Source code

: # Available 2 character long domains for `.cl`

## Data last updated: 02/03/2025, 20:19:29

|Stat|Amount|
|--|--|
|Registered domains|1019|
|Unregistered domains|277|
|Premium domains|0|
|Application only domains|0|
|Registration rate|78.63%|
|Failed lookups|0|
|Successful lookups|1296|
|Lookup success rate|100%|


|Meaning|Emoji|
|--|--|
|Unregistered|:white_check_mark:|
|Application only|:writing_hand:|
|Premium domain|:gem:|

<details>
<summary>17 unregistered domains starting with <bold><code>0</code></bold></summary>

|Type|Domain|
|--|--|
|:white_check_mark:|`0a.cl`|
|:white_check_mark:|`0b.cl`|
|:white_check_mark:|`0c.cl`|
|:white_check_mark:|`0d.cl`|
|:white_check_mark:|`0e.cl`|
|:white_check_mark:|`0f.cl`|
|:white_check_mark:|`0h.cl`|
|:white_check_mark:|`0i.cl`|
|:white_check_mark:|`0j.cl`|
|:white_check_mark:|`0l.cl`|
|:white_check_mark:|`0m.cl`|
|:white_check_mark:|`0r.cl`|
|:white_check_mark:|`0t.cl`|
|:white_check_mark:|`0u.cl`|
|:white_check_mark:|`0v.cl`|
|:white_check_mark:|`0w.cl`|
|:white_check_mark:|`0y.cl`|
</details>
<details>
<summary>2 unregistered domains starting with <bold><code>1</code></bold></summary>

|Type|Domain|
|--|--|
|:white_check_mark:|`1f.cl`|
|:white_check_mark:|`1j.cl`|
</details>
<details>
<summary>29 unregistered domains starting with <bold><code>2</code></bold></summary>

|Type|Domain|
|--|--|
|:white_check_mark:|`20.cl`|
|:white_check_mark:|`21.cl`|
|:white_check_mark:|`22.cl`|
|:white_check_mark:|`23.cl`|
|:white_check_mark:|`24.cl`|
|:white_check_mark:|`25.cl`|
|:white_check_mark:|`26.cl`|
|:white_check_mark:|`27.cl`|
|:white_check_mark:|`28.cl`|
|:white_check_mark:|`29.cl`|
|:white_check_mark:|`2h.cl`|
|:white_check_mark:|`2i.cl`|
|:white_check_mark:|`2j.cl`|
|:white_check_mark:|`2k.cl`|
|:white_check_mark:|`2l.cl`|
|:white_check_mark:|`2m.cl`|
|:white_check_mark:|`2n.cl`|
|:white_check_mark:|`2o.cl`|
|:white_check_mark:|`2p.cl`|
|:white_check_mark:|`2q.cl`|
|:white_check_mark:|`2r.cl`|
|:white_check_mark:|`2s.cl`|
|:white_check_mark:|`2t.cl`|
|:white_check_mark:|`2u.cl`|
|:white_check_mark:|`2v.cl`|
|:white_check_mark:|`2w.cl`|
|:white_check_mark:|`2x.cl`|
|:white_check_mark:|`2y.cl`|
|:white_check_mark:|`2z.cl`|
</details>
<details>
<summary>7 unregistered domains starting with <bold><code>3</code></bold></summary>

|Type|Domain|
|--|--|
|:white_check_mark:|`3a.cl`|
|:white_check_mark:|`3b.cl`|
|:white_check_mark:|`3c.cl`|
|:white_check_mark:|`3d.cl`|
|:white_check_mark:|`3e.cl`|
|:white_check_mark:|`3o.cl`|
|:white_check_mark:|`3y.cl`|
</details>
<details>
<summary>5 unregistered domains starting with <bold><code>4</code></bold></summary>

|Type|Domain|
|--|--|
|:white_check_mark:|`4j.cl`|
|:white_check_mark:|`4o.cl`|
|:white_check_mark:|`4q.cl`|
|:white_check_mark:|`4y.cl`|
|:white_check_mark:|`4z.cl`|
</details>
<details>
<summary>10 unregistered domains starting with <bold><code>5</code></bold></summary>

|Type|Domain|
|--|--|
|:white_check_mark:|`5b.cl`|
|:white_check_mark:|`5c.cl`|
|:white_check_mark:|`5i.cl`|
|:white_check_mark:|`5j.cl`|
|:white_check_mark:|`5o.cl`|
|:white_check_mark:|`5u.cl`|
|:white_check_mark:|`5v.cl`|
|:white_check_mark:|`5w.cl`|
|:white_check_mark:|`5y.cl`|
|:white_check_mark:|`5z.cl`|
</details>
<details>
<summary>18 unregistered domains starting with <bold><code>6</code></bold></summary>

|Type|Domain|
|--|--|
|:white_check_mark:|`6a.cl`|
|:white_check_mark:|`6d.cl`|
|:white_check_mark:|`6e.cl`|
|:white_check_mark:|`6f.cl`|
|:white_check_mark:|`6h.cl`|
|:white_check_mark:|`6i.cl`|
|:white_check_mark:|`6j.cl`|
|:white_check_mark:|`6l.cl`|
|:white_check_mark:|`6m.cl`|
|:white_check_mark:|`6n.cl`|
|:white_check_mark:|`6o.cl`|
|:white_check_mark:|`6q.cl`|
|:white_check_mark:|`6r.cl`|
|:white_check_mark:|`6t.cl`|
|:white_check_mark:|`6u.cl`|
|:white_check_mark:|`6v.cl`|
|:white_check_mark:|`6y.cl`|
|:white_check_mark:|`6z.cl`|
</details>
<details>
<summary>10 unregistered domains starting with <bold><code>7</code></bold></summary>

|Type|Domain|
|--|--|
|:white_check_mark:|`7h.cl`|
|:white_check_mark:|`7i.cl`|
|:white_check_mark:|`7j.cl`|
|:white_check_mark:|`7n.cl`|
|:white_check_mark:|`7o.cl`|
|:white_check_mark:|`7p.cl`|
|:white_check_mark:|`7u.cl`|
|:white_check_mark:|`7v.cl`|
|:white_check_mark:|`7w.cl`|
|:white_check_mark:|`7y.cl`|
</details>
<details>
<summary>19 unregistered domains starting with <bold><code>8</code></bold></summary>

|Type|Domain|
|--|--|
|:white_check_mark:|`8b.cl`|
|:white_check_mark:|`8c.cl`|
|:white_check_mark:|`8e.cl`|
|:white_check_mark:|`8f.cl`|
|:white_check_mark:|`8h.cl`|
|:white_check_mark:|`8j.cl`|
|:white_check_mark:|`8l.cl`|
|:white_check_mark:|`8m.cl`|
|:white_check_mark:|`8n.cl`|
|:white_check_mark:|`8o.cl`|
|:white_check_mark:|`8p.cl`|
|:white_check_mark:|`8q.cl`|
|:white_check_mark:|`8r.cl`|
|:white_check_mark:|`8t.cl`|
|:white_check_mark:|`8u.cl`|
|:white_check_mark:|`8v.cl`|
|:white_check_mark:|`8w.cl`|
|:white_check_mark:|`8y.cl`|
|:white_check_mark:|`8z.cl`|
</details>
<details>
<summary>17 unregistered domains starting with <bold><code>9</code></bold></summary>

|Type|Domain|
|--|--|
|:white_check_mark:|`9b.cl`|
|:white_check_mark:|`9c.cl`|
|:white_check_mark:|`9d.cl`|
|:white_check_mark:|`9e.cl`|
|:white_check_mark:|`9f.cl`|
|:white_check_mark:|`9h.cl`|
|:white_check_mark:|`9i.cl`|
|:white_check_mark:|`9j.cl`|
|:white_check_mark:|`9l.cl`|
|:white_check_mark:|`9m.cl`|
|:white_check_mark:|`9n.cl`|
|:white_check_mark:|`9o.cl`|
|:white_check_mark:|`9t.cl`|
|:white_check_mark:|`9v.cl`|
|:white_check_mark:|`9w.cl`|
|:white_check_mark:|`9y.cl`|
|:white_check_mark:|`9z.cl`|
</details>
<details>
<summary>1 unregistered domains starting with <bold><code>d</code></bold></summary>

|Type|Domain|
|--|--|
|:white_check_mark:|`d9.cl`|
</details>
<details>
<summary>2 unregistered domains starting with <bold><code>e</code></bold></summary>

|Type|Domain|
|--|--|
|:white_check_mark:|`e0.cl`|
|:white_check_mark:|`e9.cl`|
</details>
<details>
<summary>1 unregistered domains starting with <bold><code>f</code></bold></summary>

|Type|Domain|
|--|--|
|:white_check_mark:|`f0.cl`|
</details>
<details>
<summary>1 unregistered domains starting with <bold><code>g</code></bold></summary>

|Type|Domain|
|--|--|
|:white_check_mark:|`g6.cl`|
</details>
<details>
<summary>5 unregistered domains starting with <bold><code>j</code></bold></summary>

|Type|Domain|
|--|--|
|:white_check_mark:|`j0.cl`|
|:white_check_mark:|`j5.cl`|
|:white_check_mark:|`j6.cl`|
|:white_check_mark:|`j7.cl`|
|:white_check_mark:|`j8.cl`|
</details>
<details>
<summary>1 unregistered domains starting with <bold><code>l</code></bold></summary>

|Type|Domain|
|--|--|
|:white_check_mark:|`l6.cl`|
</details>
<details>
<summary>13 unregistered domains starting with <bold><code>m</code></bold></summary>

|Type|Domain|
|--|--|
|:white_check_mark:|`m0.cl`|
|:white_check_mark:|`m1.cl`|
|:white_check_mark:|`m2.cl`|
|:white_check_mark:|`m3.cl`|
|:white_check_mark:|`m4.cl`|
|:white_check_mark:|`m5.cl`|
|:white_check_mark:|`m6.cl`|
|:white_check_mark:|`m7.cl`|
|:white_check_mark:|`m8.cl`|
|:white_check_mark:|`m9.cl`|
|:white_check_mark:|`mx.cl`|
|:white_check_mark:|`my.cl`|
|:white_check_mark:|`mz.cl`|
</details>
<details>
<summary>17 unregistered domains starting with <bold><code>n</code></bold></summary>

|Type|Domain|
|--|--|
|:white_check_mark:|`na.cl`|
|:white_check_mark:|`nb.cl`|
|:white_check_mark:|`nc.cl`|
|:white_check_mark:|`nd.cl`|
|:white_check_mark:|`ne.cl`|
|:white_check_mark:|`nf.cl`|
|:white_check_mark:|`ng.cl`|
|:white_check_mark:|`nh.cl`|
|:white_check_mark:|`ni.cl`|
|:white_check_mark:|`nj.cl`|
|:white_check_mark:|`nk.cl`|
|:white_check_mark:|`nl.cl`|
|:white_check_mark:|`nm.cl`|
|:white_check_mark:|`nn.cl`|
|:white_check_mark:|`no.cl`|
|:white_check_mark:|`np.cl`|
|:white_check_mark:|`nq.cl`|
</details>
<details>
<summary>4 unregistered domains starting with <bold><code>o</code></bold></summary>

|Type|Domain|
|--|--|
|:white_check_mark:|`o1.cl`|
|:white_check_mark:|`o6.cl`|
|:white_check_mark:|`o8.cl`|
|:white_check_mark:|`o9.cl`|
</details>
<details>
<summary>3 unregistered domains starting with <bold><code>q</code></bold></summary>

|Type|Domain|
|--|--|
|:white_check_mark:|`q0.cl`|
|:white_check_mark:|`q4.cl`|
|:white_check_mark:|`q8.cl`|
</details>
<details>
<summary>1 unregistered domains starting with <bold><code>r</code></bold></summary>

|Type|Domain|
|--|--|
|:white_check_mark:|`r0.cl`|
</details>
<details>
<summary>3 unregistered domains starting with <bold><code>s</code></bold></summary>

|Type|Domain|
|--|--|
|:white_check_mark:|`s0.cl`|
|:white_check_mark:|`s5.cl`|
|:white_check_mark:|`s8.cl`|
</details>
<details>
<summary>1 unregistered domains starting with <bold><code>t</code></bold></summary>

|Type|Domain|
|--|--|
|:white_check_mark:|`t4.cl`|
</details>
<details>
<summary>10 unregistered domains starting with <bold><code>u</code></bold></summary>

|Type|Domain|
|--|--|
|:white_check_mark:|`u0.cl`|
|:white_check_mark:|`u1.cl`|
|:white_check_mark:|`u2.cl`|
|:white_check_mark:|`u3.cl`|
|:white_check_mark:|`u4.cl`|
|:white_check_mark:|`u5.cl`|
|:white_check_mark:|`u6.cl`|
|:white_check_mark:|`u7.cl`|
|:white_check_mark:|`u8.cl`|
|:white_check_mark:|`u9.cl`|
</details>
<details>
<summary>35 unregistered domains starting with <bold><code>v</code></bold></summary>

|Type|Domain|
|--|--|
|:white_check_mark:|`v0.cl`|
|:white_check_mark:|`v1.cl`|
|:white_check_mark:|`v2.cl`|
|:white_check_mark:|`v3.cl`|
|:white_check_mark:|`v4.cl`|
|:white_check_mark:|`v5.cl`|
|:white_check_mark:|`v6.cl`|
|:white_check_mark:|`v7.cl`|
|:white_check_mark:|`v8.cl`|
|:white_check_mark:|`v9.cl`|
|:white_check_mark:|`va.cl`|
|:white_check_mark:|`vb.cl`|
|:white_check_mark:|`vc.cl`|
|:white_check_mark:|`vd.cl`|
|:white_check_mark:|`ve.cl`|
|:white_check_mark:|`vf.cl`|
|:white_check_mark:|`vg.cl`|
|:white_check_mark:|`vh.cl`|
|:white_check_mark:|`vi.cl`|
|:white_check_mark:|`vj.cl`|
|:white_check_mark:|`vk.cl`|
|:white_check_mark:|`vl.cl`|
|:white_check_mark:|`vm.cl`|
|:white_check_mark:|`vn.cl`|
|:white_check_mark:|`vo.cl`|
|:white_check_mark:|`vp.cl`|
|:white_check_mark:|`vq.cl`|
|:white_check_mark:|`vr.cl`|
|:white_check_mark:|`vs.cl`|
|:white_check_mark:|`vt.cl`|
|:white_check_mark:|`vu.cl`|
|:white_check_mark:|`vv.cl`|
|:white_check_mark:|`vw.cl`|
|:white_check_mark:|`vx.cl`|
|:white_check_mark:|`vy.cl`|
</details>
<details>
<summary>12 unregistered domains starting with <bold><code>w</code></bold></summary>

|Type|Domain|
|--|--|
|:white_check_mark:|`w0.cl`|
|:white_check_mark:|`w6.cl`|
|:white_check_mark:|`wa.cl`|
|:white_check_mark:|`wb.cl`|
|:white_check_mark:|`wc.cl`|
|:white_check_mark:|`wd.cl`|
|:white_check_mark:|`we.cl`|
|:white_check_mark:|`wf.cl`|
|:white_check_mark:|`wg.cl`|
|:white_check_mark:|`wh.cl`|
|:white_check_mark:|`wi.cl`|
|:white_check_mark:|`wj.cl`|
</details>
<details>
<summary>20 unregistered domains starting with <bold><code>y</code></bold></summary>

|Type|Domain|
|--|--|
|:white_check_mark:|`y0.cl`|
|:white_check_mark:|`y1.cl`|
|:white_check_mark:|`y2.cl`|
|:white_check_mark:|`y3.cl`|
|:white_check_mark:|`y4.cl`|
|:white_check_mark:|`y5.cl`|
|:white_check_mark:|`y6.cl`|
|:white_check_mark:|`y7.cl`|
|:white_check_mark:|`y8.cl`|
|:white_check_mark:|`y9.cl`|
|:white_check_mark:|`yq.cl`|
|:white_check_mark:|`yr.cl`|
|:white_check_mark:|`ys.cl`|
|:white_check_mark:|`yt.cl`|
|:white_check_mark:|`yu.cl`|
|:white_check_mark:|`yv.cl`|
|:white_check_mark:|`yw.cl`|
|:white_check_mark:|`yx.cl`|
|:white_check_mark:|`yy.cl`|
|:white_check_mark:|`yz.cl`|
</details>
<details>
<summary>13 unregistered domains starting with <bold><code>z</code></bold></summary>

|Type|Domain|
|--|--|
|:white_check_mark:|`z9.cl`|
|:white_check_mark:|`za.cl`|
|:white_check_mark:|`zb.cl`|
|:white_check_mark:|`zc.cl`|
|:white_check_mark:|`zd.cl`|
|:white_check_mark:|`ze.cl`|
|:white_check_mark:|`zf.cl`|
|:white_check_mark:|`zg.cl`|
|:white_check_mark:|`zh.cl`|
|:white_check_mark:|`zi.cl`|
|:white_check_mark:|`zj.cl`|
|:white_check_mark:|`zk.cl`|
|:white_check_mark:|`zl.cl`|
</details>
━━━━━━━━━━━━━━━━
### Requirement
Please report every line among the entries that includes "rate".

### Answer for this exercise
|Registration rate|78.63%|
|Lookup success rate|100%|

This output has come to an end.